Commission on Revenue Allocation Chairperson Mary Wanyonyi in Parliament /FILE

Senators on Thursday clashed as they put the Commission on Revenue Allocation on the spot over the controversial proposed revenue-sharing formula.

In the heated discussion during their retreat in Naivasha, senators whose counties are losing millions in the framework, vehemently rejected the formula proposed by the commission and questioned its rationale.

But those whose counties are marginally gaining in the formula backed the proposal.

The development rekindled memories of 2020, when senators failed in a record 10 attempts to agree on the third basis for revenue allocation among counties.

It took the intervention of then-President Uhuru Kenyatta to allocate the devolved units Sh53 billion more to ensure no county lost revenues.

After a detailed presentation by CRA chairperson Mary Wanyonyi, the senators sought to know how the commission arrived at the parameters and the final proposed formula.

The fourth basis for sharing revenues among local governments will determine how counties share revenue from 2025-26 to 2029-30.

The model that has triggered uproar has seen 31 counties getting lower revenue share, while 16 others have gained.

Among those whose allocation index has reduced compared to the current formula are Baringo, Bomet, Busia, Embu, Homa Bay, Kakamega, Nairobi, Narok, Nandi and Nakuru.

“If you bring a formula which is going to reduce money from some counties and you deny them the ability to perform their functions, then that is not the formula that should get the support of the Senate,” Nyamira Senator Okong’o Omogeni said.

The senior counsel dismissed the formula as one that would stifle and prevent the counties from optimally performing their functions.

“If you take the counties of Wajir, Mandera, Garissa and Marsabit, they are getting Sh7 billion more. From the total addition of Sh30 billion, Sh7 billion only benefits four counties. I think that is very unfair,” he stated.

In her presentation, Wanyonyi said CRA has assigned population the biggest weight, at 42 per cent. In the current formula, population weighs 18 per cent.

Geographical size has been given a weight of nine per cent from the current eight.

Equal share has been given a weight of 22 per cent from the current 20 while the weight for the poverty index has been retained at 14 per cent.

“To facilitate service delivery, the recommendation provides for an equal minimum allocation across all counties, using population and geographical size of a county as the key transfer parameters,” Wanyonyi said.

CRA has introduced the income distance index and assigned it a weight of 13 per cent.

However, the senators questioned where and how CRA came up with the income distance index.

“I have serious issues with income distance as a parameter. Where has that thing come from?” Kitui Senator Enoch Wambua posed.

“... is it the shared view of the commission? Or was there a dissenting view of the commission on the presentation? If you come to us in bad faith, then we treat you in bad faith,” he added.

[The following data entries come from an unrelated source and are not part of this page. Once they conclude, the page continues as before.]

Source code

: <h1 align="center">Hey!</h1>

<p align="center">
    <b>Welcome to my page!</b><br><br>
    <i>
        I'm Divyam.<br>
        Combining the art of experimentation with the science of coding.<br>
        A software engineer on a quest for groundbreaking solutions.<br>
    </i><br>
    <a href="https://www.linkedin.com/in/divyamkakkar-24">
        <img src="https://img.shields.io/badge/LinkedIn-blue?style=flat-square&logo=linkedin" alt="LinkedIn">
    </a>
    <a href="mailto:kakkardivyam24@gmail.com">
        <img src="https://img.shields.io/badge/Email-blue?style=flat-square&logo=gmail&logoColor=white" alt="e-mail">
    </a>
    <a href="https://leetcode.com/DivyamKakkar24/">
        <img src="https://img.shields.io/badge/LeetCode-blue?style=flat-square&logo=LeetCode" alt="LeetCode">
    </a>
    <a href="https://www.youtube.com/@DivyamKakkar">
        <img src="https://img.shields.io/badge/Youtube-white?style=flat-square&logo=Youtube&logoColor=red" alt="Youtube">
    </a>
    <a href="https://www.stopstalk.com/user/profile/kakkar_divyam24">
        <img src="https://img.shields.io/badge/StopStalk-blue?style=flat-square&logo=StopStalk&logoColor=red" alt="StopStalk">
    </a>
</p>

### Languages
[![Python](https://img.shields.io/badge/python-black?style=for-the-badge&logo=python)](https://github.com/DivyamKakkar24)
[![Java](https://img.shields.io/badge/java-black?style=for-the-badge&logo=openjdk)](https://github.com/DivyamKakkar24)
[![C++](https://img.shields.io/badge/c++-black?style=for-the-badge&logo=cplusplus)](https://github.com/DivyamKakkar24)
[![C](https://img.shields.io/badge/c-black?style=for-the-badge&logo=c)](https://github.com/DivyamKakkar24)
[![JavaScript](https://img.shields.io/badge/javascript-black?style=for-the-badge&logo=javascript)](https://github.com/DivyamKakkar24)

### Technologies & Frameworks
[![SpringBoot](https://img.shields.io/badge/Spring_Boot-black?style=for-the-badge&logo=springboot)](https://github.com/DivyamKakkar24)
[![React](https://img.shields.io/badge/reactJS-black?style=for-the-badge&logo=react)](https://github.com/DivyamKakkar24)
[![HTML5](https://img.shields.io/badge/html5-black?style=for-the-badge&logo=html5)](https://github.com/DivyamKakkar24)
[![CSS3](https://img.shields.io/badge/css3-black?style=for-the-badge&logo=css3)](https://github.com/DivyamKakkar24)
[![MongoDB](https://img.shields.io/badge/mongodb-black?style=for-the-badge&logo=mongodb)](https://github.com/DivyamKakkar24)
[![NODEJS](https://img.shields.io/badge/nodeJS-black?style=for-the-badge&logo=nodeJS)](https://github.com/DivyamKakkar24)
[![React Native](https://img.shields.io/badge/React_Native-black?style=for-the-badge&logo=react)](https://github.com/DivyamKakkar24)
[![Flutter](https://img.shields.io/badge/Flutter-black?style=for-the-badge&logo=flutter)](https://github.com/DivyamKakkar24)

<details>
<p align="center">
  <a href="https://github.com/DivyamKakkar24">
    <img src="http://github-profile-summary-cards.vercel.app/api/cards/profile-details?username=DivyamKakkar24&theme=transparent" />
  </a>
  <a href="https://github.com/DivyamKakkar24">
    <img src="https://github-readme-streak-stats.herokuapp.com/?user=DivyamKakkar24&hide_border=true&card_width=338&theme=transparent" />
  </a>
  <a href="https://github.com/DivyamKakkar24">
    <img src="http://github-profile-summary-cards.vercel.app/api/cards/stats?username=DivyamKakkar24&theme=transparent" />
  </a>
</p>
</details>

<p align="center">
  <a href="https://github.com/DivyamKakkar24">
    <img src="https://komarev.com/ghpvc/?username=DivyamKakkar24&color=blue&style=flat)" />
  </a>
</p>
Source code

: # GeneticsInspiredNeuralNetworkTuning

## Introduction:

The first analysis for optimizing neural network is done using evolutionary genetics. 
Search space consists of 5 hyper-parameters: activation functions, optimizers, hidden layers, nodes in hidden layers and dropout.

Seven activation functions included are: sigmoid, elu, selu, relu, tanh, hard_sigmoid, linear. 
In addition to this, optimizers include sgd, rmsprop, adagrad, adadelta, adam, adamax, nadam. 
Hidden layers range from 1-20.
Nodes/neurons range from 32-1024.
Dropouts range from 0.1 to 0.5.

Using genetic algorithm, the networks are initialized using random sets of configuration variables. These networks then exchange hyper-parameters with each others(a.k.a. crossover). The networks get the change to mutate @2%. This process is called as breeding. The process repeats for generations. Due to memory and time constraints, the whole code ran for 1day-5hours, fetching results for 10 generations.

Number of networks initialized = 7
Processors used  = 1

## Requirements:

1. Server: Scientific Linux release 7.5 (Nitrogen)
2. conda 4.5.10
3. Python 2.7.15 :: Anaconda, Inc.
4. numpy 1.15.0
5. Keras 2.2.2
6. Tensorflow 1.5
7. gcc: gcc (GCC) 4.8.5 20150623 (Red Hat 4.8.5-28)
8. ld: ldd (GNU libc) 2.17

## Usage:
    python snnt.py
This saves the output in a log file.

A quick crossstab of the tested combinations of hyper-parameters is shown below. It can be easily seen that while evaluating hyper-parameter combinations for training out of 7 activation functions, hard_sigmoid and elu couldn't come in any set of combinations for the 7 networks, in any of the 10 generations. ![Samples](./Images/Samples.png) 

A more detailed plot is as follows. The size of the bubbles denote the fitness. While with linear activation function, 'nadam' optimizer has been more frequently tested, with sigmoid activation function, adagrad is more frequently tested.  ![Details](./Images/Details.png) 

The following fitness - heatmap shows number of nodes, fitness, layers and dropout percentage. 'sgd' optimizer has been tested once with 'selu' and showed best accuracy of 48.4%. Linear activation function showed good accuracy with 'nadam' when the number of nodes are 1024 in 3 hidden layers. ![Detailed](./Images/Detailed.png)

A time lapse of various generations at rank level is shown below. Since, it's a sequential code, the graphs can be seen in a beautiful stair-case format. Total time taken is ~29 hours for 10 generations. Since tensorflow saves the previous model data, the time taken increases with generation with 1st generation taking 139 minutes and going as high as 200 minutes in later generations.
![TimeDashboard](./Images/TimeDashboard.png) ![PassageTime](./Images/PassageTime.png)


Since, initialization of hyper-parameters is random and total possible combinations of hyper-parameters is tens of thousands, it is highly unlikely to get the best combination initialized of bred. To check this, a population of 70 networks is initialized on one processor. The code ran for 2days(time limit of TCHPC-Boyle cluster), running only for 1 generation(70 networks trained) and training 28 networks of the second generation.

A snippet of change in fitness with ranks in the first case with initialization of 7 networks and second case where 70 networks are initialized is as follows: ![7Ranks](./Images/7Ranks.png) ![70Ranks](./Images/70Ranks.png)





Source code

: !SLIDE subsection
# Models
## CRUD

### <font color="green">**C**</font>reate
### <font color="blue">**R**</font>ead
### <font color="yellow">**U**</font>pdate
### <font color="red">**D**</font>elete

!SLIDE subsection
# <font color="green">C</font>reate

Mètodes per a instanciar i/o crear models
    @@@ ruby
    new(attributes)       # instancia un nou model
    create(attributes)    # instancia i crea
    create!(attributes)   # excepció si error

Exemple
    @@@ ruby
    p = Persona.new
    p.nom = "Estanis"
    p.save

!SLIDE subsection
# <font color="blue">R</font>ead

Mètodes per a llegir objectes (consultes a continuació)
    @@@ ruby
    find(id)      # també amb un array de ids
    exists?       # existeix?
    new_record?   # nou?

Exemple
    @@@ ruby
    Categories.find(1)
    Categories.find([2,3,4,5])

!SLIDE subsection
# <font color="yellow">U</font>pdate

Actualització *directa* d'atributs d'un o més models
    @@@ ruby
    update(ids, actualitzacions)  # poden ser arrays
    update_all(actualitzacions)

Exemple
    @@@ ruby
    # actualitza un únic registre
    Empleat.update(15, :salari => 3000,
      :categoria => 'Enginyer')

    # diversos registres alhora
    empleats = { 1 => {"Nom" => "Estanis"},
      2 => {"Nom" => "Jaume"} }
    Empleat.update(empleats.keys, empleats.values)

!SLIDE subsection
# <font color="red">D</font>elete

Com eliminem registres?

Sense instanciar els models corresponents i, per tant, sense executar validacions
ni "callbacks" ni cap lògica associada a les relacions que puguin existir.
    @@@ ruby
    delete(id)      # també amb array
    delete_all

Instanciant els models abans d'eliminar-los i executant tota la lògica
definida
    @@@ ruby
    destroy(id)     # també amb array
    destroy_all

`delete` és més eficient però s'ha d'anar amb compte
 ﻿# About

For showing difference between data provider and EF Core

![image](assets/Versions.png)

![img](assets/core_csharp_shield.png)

Kirinyaga Senator James Murango warned the Commission not to expect the senators to support the formula which is skewed to disadvantage some counties.

“Those senators whose countries are losing money, they are opposing and those gaining revenue are supporting the formula. And it’s okay,” he stated.

However, in her response, Wanyonyi said CRA has cautioned the governments likely to be affected by proposing an enhanced allocation of Sh417.42 billion in the next fiscal year to ensure no county losses revenue.

“In implementing the Fourth Basis, a cushioning and stabilisation factor has been inbuilt in the framework to ensure no county government will get less than what they were allocated in the financial year 2024-25,” Wanyonyi said.